= Diego Castrillón =

Uruguayan basketball player

Diego Ernesto Castrillón Martinez (born 8 January 1975, in Montevideo) is a former Uruguayan professional basketball player, coach and basketball teacher in Colegio Seminario. During his playing career, at a height of 2.00 m (6'6 ") tall, he played at the small forward and power forward positions. He was the Uruguayan League MVP and Uruguayan League Finals MVP, in 2003.

==Professional career==
During his pro club career, Castrillón played in the Uruguayan League, with Club Malvín (1992–1996), Cordón (1997–1998), and with Defensor Sporting, from 1999, until his retirement in 2014. He won the Uruguayan League championship in 2003 (two tournaments), and in 2010, winning all three titles with Defensor Sporting. He was also an Uruguayan League runner-up in 1997 and 1998, with Cordón, losing both times against Welcome. He was also an Uruguayan League runner-up with Defensor Sporting in 2009, losing against Biguá, in 2013, losing against Aguada, and in 2014, losing against Club Malvín.

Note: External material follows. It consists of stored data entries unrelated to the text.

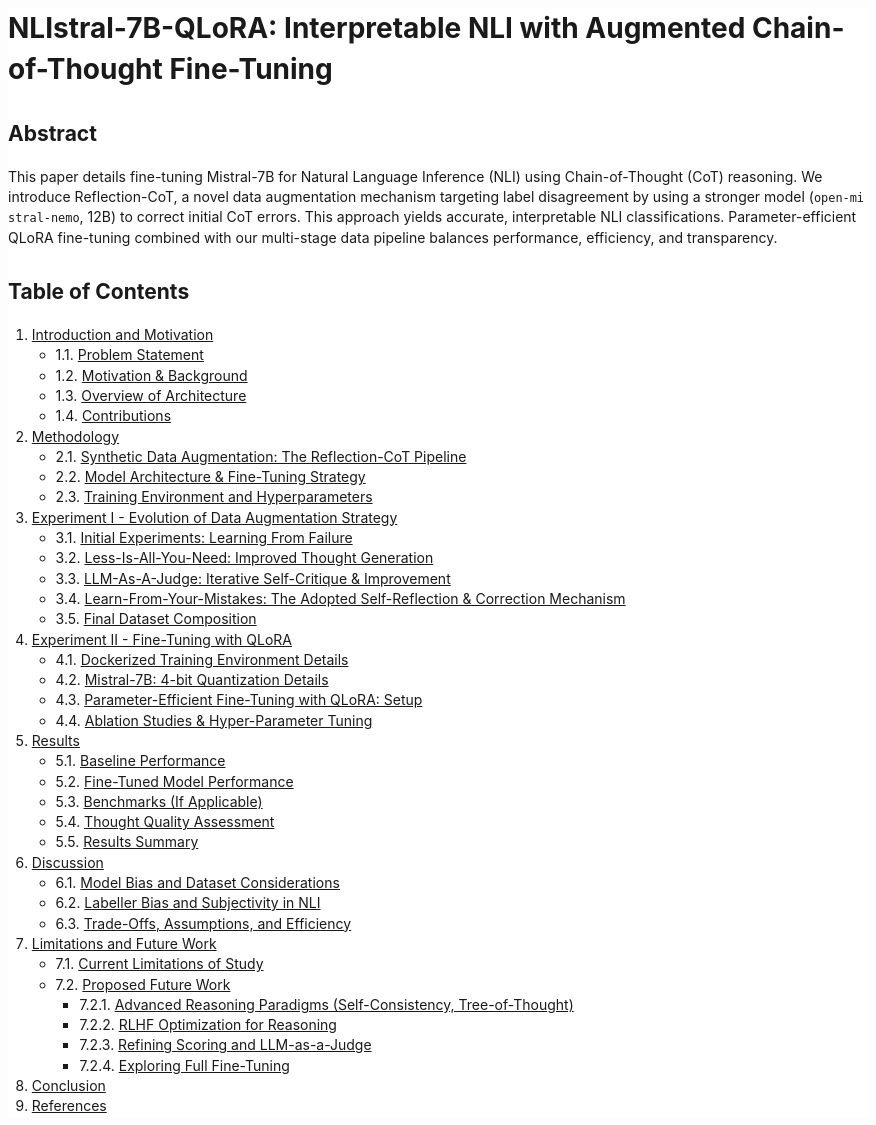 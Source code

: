 # NLIstral-7B-QLoRA: Interpretable NLI with Augmented Chain-of-Thought Fine-Tuning

## Abstract

This paper details fine-tuning Mistral-7B for Natural Language Inference (NLI) using Chain-of-Thought (CoT) reasoning. We introduce Reflection-CoT, a novel data augmentation mechanism targeting label disagreement by using a stronger model (`open-mistral-nemo`, 12B) to correct initial CoT errors. This approach yields accurate, interpretable NLI classifications. Parameter-efficient QLoRA fine-tuning combined with our multi-stage data pipeline balances performance, efficiency, and transparency.

## Table of Contents
1. [Introduction and Motivation](#introduction-and-motivation)
   - 1.1. [Problem Statement](#problem-statement)
   - 1.2. [Motivation & Background](#motivation-and-background)
   - 1.3. [Overview of Architecture](#overview-of-architecture)
   - 1.4. [Contributions](#contributions)
2. [Methodology](#methodology)
   - 2.1. [Synthetic Data Augmentation: The Reflection-CoT Pipeline](#synthetic-data-augmentation-the-reflection-cot-pipeline)
   - 2.2. [Model Architecture & Fine-Tuning Strategy](#model-architecture--fine-tuning-strategy)
   - 2.3. [Training Environment and Hyperparameters](#training-environment-and-hyperparameters)
3. [Experiment I - Evolution of Data Augmentation Strategy](#experiment-i---evolution-of-data-augmentation-strategy)
   - 3.1. [Initial Experiments: Learning From Failure](#initial-experiments-learning-from-failure)
   - 3.2. [Less-Is-All-You-Need: Improved Thought Generation](#less-is-all-you-need-improved-thought-generation)
   - 3.3. [LLM-As-A-Judge: Iterative Self-Critique & Improvement](#llm-as-a-judge-iterative-self-critique--improvement)
   - 3.4. [Learn-From-Your-Mistakes: The Adopted Self-Reflection & Correction Mechanism](#learn-from-your-mistakes-the-adopted-self-reflection--correction-mechanism)
   - 3.5. [Final Dataset Composition](#final-dataset-composition)
4. [Experiment II - Fine-Tuning with QLoRA](#experiment-ii---fine-tuning-with-qlora)
   - 4.1. [Dockerized Training Environment Details](#dockerized-training-environment-details)
   - 4.2. [Mistral-7B: 4-bit Quantization Details](#mistral-7b-4-bit-quantization-details)
   - 4.3. [Parameter-Efficient Fine-Tuning with QLoRA: Setup](#parameter-efficient-fine-tuning-with-qlora-setup)
   - 4.4. [Ablation Studies & Hyper-Parameter Tuning](#ablation-studies--hyper-parameter-tuning)
5. [Results](#results)
   - 5.1. [Baseline Performance](#baseline-performance)
   - 5.2. [Fine-Tuned Model Performance](#fine-tuned-model-performance)
   - 5.3. [Benchmarks (If Applicable)](#benchmarks-if-applicable)
   - 5.4. [Thought Quality Assessment](#thought-quality-assessment)
   - 5.5. [Results Summary](#results-summary)
6. [Discussion](#discussion)
   - 6.1. [Model Bias and Dataset Considerations](#model-bias-and-dataset-considerations)
   - 6.2. [Labeller Bias and Subjectivity in NLI](#labeller-bias-and-subjectivity-in-nli)
   - 6.3. [Trade-Offs, Assumptions, and Efficiency](#trade-offs-assumptions-and-efficiency)
7. [Limitations and Future Work](#limitations-and-future-work)
   - 7.1. [Current Limitations of Study](#current-limitations-of-study)
   - 7.2. [Proposed Future Work](#proposed-future-work)
      - 7.2.1. [Advanced Reasoning Paradigms (Self-Consistency, Tree-of-Thought)](#advanced-reasoning-paradigms-self-consistency-tree-of-thought)
      - 7.2.2. [RLHF Optimization for Reasoning](#rlhf-optimization-for-reasoning)
      - 7.2.3. [Refining Scoring and LLM-as-a-Judge](#refining-scoring-and-llm-as-a-judge)
      - 7.2.4. [Exploring Full Fine-Tuning](#exploring-full-fine-tuning)
8. [Conclusion](#conclusion)
9. [References](#references)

With Defensor Sporting, he played in the FIBA South American League, in the 2009 and 2013 seasons. With Defensor, he also played in the FIBA Americas League, in the 2007–08 and 2010–11 seasons.

==National team career==
Castrillón was a member of Uruguay's junior national teams. He played with their Under-16 junior national team in 1991, and with their Under-22 junior national team in 1996.

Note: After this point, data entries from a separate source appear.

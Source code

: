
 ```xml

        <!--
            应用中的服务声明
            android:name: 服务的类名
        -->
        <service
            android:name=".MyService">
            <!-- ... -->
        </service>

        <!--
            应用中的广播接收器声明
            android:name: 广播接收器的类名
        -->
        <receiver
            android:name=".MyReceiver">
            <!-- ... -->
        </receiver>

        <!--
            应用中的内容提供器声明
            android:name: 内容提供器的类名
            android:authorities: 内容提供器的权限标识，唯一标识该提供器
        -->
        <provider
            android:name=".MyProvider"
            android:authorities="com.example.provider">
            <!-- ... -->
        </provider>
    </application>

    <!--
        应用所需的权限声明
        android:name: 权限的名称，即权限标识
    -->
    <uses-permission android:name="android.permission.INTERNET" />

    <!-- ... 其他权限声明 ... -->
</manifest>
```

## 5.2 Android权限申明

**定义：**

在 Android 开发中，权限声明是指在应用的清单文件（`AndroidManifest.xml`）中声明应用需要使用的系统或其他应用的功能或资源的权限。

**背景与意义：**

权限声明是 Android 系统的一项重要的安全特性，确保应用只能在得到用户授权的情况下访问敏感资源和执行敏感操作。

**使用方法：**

Castrillón became a member of the senior Uruguay national team in 1999. With Uruguay, he played at the 1999 FIBA South American Championship, in Bahia Blanca, Argentina. He also played at the 2001 FIBA South American Championship in Valdivia, Chile, and in the 2006 FIBA South American Championship, in Caracas, Venezuela, where he won a silver medal. He was also the captain of the Uruguay national team at that tournament.

He also played at the 2008 FIBA South American Championship, in Puerto Montt, Chile, where he won a silver medal. Castrillon also played at the 1999 FIBA AmeriCup, with Uruguay, in San Juan, Puerto Rico, at the 2001 FIBA AmeriCup, in Neuquen, Argentina, and at the 2005 FIBA AmeriCup, in Santo Domingo, Dominican Republic. The 2008 FIBA South American Championship was his last tournament with Uruguay's senior national team.

==Coaching career==
In 2010, Castrillón started coaching the juniors youth team of Defensor Sporting. First with their Under-13 team, from 2010 until 2012. In 2013, he coached their Under-15 team, and in 2014, he began coaching their Under-18 and Under-20 teams.

In 2015, he coached Club Nacional in the Uruguayan Second Division. In August 2018, he started coaching Club Atlético Peñarol, in the Uruguayan Third Division.
His team, Club Atlético Peñarol won the title with a record of 15-0, finished unbeaten.
In June 2019, he started the Uruguayan Second Division with Club Atlético Peñarol, until he finished as Peñarol's coach on 24 August 2019, when in the Uruguayan Second Division his team lost against Unión Atlética with a result of 78-73.